How the PACE CRISPR Detection Assay Works
- Assay design: Submit your target DNA sequence following our guidelines
- Assay delivery: Receive ready-to-use, pre-validated PACE CRISPR detection assays
- Reaction setup: Assemble reactions using PACE assays and PACE Genotyping Master Mix
- Run and analyse: Perform PCR and rapidly identify edited samples via fluorescence
- Follow-up: Confirm selected samples by sequencing if required
Each order includes 400 µL of ready-to-use 72× PACE assay, sufficient for at least 2,800 reactions at a 10 µL volume. All assays are proprietary and confidential.

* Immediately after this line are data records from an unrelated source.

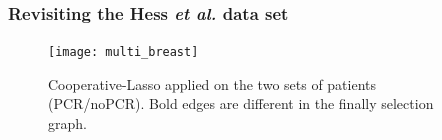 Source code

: % 
% 

\begin{frame}
  \frametitle{Revisiting the Hess \textit{et al.} data set}
  
  \begin{figure}
    \centering
    \texttt{[image: multi\_breast]}
    \caption{Cooperative-Lasso applied on the  two sets of patients
      (PCR/noPCR). Bold edges are different in the finally selection graph.} 
  \end{figure}

\end{frame}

Spotlight: High-Throughput PCR in Plant Breeding
CRISPR/Cas systems are now central to modern plant breeding, enabling the development of crops with improved yield, resilience, and quality traits. High-throughput PCR using PACE genotyping supports plant breeding at every stage:
- Early detection of edits to optimise transformation protocols
- Bulk screening of seed or grain populations for trait purity
- Generation of robust data for regulatory submissions
- Monitoring genome edits in commercial products
PACE can detect all classes of edits, from single nucleotide changes (SDN1) to large rearrangements (SDN3), and can also be used to monitor potential off-target modifications.
Accelerating Genome Editing with High-Throughput PCR
High-throughput PCR has become an essential component of modern genome editing workflows. By offering a rapid, scalable, and cost-effective alternative to sequencing for primary screening, PACE® allele-specific genotyping empowers researchers to move faster and more efficiently.
Whether you are improving crop traits, developing edited cell lines, or optimising CRISPR protocols, 3CR Bioscience’s CRISPR Gene Edit Detection Assays provide the accuracy, speed, and scalability needed to transform your genome editing workflow.